** Material provided follows **

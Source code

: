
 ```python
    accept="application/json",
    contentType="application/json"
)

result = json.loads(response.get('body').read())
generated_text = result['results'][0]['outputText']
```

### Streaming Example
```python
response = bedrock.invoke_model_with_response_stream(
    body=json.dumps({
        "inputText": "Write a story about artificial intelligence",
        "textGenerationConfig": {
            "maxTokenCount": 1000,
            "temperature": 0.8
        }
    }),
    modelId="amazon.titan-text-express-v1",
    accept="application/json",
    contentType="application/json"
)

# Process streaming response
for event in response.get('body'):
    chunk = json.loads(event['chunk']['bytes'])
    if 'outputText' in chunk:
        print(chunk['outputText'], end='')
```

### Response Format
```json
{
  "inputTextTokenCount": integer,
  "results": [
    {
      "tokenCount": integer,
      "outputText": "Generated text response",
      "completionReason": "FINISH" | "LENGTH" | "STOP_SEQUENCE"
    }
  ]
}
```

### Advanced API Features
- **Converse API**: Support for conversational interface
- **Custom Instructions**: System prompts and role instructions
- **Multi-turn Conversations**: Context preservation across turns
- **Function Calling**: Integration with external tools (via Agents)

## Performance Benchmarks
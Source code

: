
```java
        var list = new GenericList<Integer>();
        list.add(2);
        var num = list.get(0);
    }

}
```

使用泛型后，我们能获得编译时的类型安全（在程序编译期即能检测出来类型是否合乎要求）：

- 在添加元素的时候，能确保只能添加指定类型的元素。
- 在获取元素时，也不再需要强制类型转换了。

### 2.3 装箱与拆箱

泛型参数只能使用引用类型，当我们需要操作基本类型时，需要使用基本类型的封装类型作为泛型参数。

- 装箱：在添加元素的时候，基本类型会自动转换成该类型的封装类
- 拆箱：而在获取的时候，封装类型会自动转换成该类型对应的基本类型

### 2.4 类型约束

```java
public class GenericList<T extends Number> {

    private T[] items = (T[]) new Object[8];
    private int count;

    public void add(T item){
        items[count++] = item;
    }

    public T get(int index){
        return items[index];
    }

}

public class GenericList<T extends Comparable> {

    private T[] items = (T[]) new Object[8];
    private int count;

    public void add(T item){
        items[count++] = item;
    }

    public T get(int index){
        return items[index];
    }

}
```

** End of Material provided **
** Material provided follows **

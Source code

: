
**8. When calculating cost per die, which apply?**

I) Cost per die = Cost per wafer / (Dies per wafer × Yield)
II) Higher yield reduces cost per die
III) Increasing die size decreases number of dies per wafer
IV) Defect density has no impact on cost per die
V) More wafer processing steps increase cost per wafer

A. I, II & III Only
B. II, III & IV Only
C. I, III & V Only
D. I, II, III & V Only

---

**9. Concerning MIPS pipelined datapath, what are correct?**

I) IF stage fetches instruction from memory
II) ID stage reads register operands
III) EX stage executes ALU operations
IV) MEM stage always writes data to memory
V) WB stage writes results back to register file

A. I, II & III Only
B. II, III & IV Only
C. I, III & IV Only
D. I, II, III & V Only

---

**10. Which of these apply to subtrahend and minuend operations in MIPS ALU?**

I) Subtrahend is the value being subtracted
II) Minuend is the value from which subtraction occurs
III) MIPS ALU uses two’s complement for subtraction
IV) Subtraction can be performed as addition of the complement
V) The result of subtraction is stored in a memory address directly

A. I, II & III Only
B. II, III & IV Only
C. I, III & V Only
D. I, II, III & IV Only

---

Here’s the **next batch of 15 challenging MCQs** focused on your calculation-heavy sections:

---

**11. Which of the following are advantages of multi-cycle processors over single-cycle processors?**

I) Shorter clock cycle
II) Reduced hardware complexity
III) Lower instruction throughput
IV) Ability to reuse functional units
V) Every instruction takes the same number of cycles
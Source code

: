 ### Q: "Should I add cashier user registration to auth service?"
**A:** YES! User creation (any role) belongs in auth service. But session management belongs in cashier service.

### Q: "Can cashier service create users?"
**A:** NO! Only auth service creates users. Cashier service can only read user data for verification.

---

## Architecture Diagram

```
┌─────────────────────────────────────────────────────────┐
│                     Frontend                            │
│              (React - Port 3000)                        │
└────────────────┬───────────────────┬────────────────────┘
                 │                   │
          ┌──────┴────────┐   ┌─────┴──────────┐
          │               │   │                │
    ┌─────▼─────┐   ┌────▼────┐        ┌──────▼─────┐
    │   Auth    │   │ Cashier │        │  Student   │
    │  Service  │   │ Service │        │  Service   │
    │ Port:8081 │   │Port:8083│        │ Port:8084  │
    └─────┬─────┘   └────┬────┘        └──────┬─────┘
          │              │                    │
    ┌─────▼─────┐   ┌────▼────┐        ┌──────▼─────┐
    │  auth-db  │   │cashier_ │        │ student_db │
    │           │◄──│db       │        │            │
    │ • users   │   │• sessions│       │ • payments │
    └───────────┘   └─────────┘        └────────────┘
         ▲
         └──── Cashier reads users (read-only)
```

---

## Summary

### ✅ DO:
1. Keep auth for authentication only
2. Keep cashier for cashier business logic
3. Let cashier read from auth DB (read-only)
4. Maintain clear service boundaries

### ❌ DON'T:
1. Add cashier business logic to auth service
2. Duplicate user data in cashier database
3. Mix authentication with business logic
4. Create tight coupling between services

** End of Material provided **
** Material provided follows **

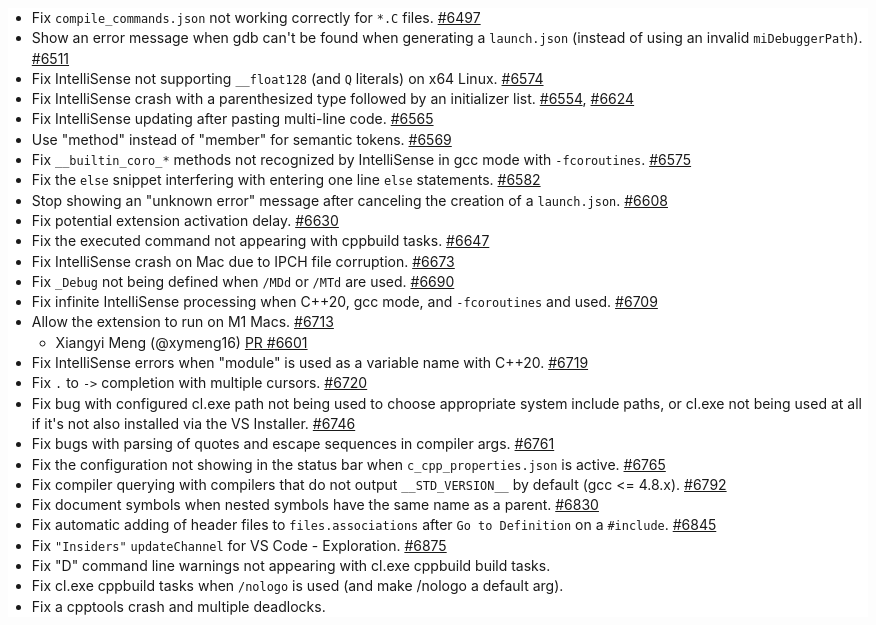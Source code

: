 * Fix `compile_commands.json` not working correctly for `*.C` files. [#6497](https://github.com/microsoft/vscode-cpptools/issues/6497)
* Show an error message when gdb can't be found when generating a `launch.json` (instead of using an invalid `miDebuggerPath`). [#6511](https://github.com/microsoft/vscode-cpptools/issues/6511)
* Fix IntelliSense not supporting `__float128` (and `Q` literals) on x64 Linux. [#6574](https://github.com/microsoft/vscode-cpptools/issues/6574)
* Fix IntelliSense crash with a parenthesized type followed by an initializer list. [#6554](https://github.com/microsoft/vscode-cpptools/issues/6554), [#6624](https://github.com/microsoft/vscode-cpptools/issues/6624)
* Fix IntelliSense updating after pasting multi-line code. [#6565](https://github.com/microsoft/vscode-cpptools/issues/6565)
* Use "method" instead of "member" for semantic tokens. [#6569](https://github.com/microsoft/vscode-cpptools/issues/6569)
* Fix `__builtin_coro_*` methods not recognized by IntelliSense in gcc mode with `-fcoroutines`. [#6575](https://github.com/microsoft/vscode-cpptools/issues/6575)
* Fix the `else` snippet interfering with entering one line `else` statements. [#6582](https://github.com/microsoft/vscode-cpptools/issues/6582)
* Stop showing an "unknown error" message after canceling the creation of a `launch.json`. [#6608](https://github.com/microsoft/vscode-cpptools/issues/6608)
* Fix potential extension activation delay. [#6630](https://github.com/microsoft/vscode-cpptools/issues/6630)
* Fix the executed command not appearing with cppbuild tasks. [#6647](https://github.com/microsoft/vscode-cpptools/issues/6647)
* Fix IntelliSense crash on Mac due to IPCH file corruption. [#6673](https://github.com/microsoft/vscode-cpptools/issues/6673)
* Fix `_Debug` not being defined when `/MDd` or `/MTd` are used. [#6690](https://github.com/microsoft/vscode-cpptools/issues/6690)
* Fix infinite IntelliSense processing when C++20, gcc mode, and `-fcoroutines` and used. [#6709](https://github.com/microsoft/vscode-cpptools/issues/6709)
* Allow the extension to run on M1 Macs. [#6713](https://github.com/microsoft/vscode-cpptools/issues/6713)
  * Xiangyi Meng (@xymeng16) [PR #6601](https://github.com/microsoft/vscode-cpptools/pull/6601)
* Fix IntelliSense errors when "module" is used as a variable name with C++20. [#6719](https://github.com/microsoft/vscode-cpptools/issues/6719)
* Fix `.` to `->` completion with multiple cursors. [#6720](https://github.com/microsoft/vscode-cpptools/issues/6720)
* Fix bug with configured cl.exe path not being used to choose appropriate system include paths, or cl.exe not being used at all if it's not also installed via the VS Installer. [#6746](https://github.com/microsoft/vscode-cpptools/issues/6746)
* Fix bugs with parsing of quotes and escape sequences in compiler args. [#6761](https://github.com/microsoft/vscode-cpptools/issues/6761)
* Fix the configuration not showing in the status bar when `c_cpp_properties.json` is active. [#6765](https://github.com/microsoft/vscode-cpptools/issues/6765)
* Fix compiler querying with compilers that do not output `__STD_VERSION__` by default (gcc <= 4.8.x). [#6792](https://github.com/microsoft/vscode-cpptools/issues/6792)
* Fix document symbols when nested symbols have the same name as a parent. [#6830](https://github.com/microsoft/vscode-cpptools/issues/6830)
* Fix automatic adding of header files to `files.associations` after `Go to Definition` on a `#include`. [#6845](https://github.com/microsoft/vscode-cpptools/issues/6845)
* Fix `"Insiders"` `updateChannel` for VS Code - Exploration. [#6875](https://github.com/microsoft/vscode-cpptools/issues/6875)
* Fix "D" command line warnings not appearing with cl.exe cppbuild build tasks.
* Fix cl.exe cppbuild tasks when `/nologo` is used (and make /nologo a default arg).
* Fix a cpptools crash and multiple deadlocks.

** End of Material provided **

Aim of the exercise
Working from the entries above, find every line in which the word "role" occurs and copy it.

Exercise result
- **Custom Instructions**: System prompts and role instructions
**A:** YES! User creation (any role) belongs in auth service. But session management belongs in cashier service.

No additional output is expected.